By Sean B. Pasternak and Frederic Tomesco
Sept. 5 (Bloomberg) -- Canadian mutual-fund sales had redemptions of about C$1.55 billion ($1.47 billion) in August after concerns that bonds would default prompted Canadian investors to sell money-market funds.
Redemptions exceeded sales by C$1.3 billion to C$1.8 billion, the Toronto-based Investment Funds Institute of Canada said today in a preliminary report. That compared with net sales of C$744 million in August 2006.
Investors shunned money-market funds last month after the market for asset-backed commercial paper issued by non-bank dealers seized up on concern the funds may have investments linked to U.S. subprime mortgages.
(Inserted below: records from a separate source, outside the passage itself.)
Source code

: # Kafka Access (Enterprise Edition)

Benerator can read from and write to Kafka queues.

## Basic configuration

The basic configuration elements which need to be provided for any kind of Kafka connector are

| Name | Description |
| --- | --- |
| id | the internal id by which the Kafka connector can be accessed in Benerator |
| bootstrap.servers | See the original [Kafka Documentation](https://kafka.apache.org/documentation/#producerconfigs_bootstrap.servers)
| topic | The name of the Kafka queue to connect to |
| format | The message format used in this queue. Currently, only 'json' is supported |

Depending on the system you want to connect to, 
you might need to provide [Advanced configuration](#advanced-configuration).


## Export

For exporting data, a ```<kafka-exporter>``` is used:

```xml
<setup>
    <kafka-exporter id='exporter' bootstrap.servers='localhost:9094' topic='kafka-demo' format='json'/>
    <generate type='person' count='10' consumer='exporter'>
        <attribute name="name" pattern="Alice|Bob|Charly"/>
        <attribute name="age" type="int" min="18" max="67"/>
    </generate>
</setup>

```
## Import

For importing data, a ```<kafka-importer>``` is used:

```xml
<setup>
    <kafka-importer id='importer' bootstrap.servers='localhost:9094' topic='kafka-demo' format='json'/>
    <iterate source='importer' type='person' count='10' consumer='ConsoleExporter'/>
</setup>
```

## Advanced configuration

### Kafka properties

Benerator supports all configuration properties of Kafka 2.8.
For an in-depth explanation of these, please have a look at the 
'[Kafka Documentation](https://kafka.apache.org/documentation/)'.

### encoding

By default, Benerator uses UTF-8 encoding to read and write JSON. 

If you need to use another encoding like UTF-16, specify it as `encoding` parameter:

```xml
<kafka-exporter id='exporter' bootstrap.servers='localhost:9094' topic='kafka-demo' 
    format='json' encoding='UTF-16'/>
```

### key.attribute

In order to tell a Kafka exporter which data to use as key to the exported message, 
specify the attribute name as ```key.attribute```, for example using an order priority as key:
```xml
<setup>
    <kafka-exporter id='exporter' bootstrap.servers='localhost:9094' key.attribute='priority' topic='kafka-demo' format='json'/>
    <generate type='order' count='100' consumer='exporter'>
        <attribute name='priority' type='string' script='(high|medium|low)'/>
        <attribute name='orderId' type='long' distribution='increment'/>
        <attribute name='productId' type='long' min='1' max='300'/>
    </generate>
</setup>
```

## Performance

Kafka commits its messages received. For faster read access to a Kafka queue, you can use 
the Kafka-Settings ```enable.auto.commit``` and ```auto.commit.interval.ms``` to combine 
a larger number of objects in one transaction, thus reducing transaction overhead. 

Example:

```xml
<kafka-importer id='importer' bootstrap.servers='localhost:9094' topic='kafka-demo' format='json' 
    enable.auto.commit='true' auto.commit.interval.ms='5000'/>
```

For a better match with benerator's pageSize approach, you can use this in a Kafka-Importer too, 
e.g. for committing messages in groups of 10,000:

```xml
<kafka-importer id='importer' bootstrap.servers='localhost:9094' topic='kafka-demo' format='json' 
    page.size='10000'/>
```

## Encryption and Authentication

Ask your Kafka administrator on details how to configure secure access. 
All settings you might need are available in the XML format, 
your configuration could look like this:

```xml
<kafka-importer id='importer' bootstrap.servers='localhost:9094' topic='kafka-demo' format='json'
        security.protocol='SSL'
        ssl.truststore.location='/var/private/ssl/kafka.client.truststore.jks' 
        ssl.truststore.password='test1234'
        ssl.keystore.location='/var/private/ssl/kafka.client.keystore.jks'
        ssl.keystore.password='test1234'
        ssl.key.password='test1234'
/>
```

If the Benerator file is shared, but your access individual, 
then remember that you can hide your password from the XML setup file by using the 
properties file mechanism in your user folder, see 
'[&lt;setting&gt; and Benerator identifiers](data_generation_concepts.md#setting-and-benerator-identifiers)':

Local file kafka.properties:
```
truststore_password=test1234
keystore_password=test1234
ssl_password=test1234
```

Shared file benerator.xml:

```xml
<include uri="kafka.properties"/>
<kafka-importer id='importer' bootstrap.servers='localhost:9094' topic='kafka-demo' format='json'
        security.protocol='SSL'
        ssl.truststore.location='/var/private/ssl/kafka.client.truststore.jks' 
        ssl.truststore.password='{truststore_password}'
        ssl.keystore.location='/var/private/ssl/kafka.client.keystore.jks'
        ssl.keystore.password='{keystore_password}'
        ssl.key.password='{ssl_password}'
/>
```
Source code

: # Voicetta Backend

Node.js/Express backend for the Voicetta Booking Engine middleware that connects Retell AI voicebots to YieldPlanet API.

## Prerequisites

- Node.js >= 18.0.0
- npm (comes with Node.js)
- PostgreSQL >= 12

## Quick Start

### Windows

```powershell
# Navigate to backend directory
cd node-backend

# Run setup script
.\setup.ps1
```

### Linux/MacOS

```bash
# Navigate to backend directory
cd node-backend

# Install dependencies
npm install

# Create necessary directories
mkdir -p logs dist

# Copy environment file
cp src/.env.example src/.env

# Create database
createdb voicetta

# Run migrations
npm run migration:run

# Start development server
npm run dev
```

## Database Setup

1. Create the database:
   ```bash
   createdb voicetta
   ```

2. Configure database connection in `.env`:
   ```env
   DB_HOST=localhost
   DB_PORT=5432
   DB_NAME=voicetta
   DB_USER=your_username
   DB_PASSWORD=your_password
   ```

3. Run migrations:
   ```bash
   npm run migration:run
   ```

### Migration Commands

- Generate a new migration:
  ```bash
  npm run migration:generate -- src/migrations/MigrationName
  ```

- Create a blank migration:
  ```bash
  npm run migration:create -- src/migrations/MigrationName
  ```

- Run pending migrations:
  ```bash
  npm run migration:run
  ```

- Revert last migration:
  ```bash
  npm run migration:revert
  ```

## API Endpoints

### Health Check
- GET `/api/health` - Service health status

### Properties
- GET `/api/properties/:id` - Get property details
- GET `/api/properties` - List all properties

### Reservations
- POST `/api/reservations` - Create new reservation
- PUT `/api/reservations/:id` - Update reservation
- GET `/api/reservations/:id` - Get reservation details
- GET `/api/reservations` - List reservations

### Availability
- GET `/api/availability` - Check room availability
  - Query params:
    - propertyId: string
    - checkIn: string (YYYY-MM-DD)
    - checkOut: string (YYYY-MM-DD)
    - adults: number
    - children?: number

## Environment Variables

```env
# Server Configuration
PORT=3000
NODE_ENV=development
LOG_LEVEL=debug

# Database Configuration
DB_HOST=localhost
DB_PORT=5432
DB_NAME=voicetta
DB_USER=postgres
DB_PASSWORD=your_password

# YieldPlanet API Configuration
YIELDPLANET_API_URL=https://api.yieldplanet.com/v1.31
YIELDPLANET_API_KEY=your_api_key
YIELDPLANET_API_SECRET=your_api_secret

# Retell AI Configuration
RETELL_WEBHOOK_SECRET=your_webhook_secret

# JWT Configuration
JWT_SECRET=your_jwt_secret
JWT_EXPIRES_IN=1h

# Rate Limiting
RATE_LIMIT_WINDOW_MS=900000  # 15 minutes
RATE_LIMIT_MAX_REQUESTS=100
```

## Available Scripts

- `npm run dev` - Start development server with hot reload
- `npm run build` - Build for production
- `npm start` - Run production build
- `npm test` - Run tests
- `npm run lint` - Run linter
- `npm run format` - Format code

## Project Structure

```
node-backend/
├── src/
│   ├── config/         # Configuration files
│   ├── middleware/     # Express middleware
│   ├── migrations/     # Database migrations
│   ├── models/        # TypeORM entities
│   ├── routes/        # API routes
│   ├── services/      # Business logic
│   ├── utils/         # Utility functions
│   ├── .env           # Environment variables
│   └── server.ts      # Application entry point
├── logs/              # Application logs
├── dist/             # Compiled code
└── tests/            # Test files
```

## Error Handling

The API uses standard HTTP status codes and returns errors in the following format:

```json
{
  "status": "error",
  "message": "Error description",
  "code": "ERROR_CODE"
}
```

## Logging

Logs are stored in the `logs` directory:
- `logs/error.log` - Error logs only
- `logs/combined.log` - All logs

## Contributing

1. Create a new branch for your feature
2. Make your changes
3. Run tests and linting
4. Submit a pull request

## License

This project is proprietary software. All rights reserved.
Royal Bank, the country's largest lender, had redemptions of C$64 million, according to a statement today. It was the first monthly decline in three years for the Toronto-based bank, according to the Investment Funds Institute of Canada.
Winnipeg, Manitoba-based IGM Financial, the largest fund company, had net withdrawals of C$144.7 million. CI Financial Income Fund, the second-largest, said it had net redemptions of C$137 million.
Canadian banks and pension funds agreed last month to extend maturities on C$35 billion in commercial paper after issuers were unable to roll it over.
Assets in Canadian mutual funds were about $696.1 billion in August, a 1.1 percent decline from the previous month.